X-linked congenital stationary night blindness (CSNB) is associated with mutations in nyctalopin1 (NYX;CSNB1A) or in the α1 subunit of L-type voltage-gated Ca2+ channel2 (CACNA1F;CSNB2A). We report for the first time, optical coherence tomography (OCT) features consistent with abnormal synapses in the outer nuclear layer (ONL) in a molecularly confirmed case of CSNB2A.
Case report
A 15-year-old-male presented with history of nonprogressive nyctalopia and diminution of distance vision since childhood. Nystagmus was first noted in infancy, but it gradually improved. On examination, he had no nystagmus. The best-corrected visual acuity was 20/40 and 20/30 in the right and left eyes, respectively; he had mild red–green color deficit. Fundus evaluation and autofluorescence were normal (Figure 1). Cirrus OCT showed normal central retinal thickness (Figures 2a and b). Raster scans 500 µm superior to foveola consistently showed areas of splitting of the outer plexiform layer (OPL) suggesting bipolar cell synapses in OPL and ONL in either eye; synapses in the ONL are abnormal (Figures 2c and d). Electroretinogram results were characteristic of incomplete CSNB. Genetic testing identified a previously reported hemizygous frameshifting insertion in exon 27 of CACNA1F that caused premature protein truncation(c.3166insC/ p.Leu1056Profs × 11).2
Fundus photographs (a, b) and fundus autofluorescence images (c, d) from either eye of the patient was normal.

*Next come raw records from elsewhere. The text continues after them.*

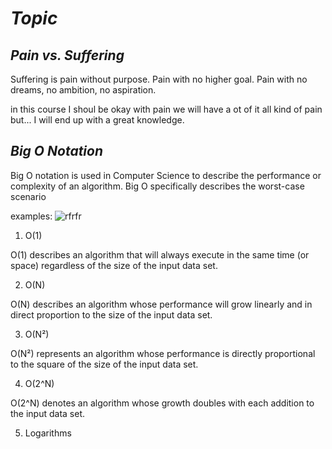 # ***Topic***

## ***Pain vs. Suffering***
Suffering is pain without purpose. Pain with no higher goal. Pain with no dreams, no ambition, no aspiration.

in this course I shoul be okay with pain 
we will have a ot of it 
all kind of pain 
but...
I will end up with a great knowledge.


## ***Big O Notation***

Big O notation is used in Computer Science to describe the performance or complexity of an algorithm. Big O specifically describes the worst-case scenario


examples:
![rfrfr](https://media.springernature.com/original/springer-static/image/chp%3A10.1007%2F978-1-4842-3988-9_1/MediaObjects/465726_1_En_1_Fig1_HTML.jpg)
1. O(1)

O(1) describes an algorithm that will always execute in the same time (or space) regardless of the size of the input data set.

2. O(N)

O(N) describes an algorithm whose performance will grow linearly and in direct proportion to the size of the input data set.


3. O(N²)

O(N²) represents an algorithm whose performance is directly proportional to the square of the size of the input data set. 


4. O(2^N)

O(2^N) denotes an algorithm whose growth doubles with each addition to the input data set.

5. Logarithms



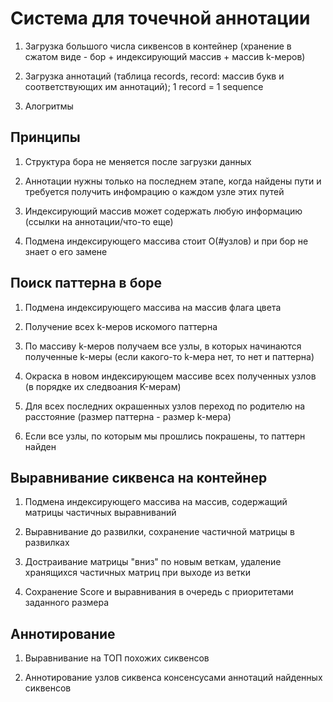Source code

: Система для точечной аннотации
==============================


1. Загрузка большого числа сиквенсов в контейнер (хранение в сжатом виде - бор + индексирующий массив + массив k-меров)

2. Загрузка аннотаций (таблица records, record: массив букв и соответствующих им аннотаций); 1 record = 1 sequence

3. Алогритмы


Принципы
--------

1. Структура бора не меняется после загрузки данных

2. Аннотации нужны только на последнем этапе, когда найдены пути и требуется получить инфомрацию о каждом узле этих путей

3. Индексирующий массив может содержать любую информацию (ссылки на аннотации/что-то еще)

4. Подмена индексирующего массива стоит О(#узлов) и при бор не знает о его замене


Поиск паттерна в боре
---------------------

1. Подмена индексирующего массива на массив флага цвета

2. Получение всех k-меров искомого паттерна

3. По массиву k-меров получаем все узлы, в которых начинаются полученные k-меры (если какого-то k-мера нет, то нет и паттерна)

4. Окраска в новом индексирующем массиве всех полученных узлов (в порядке их следвоания K-мерам)

5. Для всех последних окрашенных узлов переход по родителю на расстояние (размер паттерна - размер k-мера)

6. Если все узлы, по которым мы прошлись покрашены, то паттерн найден


Выравнивание сиквенса на контейнер
----------------------------------

1. Подмена индексирующего массива на массив, содержащий матрицы частичных выравниваний

2. Выравнивание до развилки, сохранение частичной матрицы в развилках

3. Достраивание матрицы "вниз" по новым веткам, удаление хранящихся частичных матриц при выходе из ветки

4. Сохранение Score и выравнивания в очередь с приоритетами заданного размера


Аннотирование
-------------

1. Выравнивание на ТОП похожих сиквенсов

2. Аннотирование узлов сиквенса консенсусами аннотаций найденных сиквенсов
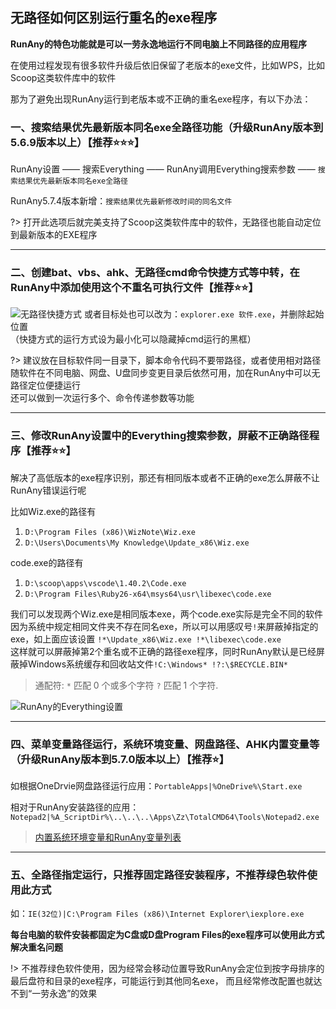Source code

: ## 无路径如何区别运行重名的exe程序

**RunAny的特色功能就是可以一劳永逸地运行不同电脑上不同路径的应用程序**

在使用过程发现有很多软件升级后依旧保留了老版本的exe文件，比如WPS，比如Scoop这类软件库中的软件

那为了避免出现RunAny运行到老版本或不正确的重名exe程序，有以下办法：

### 一、搜索结果优先最新版本同名exe全路径功能（升级RunAny版本到5.6.9版本以上）【推荐⭐⭐⭐】

RunAny设置 —— 搜索Everything —— RunAny调用Everything搜索参数 —— `搜索结果优先最新版本同名exe全路径`

RunAny5.7.4版本新增：`搜索结果优先最新修改时间的同名文件`

?> 打开此选项后就完美支持了Scoop这类软件库中的软件，无路径也能自动定位到最新版本的EXE程序

---

### 二、创建bat、vbs、ahk、无路径cmd命令快捷方式等中转，在RunAny中添加使用这个不重名可执行文件【推荐⭐⭐】
![无路径快捷方式](../assets/images/articleImg/无路径快捷方式.png)
或者目标处也可以改为：`explorer.exe 软件.exe`，并删除起始位置  
（快捷方式的运行方式设为最小化可以隐藏掉cmd运行的黑框）  

?> 建议放在目标软件同一目录下，脚本命令代码不要带路径，或者使用相对路径  
随软件在不同电脑、网盘、U盘同步变更目录后依然可用，加在RunAny中可以无路径定位便捷运行  
还可以做到一次运行多个、命令传递参数等功能

---

### 三、修改RunAny设置中的Everything搜索参数，屏蔽不正确路径程序【推荐⭐⭐】

解决了高低版本的exe程序识别，那还有相同版本或者不正确的exe怎么屏蔽不让RunAny错误运行呢

比如Wiz.exe的路径有  
1. `D:\Program Files (x86)\WizNote\Wiz.exe`
2. `D:\Users\Documents\My Knowledge\Update_x86\Wiz.exe`

code.exe的路径有  
1. `D:\scoop\apps\vscode\1.40.2\Code.exe`
2. `D:\Program Files\Ruby26-x64\msys64\usr\libexec\code.exe`

我们可以发现两个Wiz.exe是相同版本exe，两个code.exe实际是完全不同的软件  
因为系统中规定相同文件夹不存在同名exe，所以可以用感叹号`!`来屏蔽掉指定的exe，如上面应该设置
`!*\Update_x86\Wiz.exe !*\libexec\code.exe`  
这样就可以屏蔽掉第2个重名或不正确的路径exe程序，同时RunAny默认是已经屏蔽掉Windows系统缓存和回收站文件`!C:\Windows* !?:\$RECYCLE.BIN*`

> 通配符: `*` 匹配 0 个或多个字符  `?` 匹配 1 个字符.

![RunAny的Everything设置](../assets/images/articleImg/RunAny的Everything设置.jpg)

---

### 四、菜单变量路径运行，系统环境变量、网盘路径、AHK内置变量等（升级RunAny版本到5.7.0版本以上）【推荐⭐】

如根据OneDrvie网盘路径运行应用：`PortableApps|%OneDrive%\Start.exe`

相对于RunAny安装路径的应用：`Notepad2|%A_ScriptDir%\..\..\..\Apps\Zz\TotalCMD64\Tools\Notepad2.exe`

> [内置系统环境变量和RunAny变量列表](/article/built-in-variables.md)

---

### 五、全路径指定运行，只推荐固定路径安装程序，不推荐绿色软件使用此方式

如：`IE(32位)|C:\Program Files (x86)\Internet Explorer\iexplore.exe`

**每台电脑的软件安装都固定为C盘或D盘Program Files的exe程序可以使用此方式解决重名问题**  

!> 不推荐绿色软件使用，因为经常会移动位置导致RunAny会定位到按字母排序的最后盘符和目录的exe程序，可能运行到其他同名exe，
而且经常修改配置也就达不到“一劳永逸”的效果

Cirrus OCT images from the right (a, c) and left eyes (b, d), respectively. The high definition raster scans through the foveola showed normal retinal layering in the right (a) and left eyes (b), respectively. The raster scans 500 µm above the foveola showed evidence of bipolar cell synapses in both outer plexiform (normal) and outer nuclear (abnormal) layers in both eyes (see series of white arrows in c and d). In Figures 2c and d note the appearance of splitting of the OPL in the affected regions. There is no abnormality noted in the inner retinal layers. The relevant layers of the retina are labeled: RPE, retinal pigment epithelium; ONL, outer nuclear layer; OPL, outer plexiform layer; INL, inner nuclear layer; IPL, inner plexiform layer.
Comment
This is the first case report describing outer retinal structural anomaly consistent with abnormal bipolar cell synapses in CACNA1F-related disease. Immunocytochemical analysis of various mouse models of Cacna1f have shown abnormality in retinal synapses wherein bipolar cells partly synapse in ONL and retinal pigment epithelium instead of the OPL.3, 4, 5 The mouse models studied carried null, nonsense, or loss of function Cacna1f mutations suggesting a severe disease model. The subject described here has a frameshifting mutation that produces truncated protein that is unlikely to survive nonsense-mediated decay, likely to cause a severe phenotype. The abnormal synapses were noted superior to foveola where both photoreceptors exist.6 Macular OCTs on few CSNB2A cases due to other mutations7, 8 report no abnormality in retinal synapses. Hence, abnormal synapses may not be visualized in all cases of CSNB2A. Currently, electroretinogram is used to differentiate between NYX- and CACNA1F-related CSNB. The OCT structural abnormality when present could serve as a useful phenotypic marker of CACNA1F-related disease in X-linked CSNB patients because unlike Cacna1f models, Nyx mouse models9 show normal retinal synapses.
References
Bech-Hansen NT, Naylor MJ, Maybaum TA, Sparkes RL, Koop B, Birch DG et al. Mutations in NYX, encoding the leucine-rich proteoglycan nyctalopin, cause X-linked complete congenital stationary night blindness. Nat Genet 2000; 26 (3): 319–323.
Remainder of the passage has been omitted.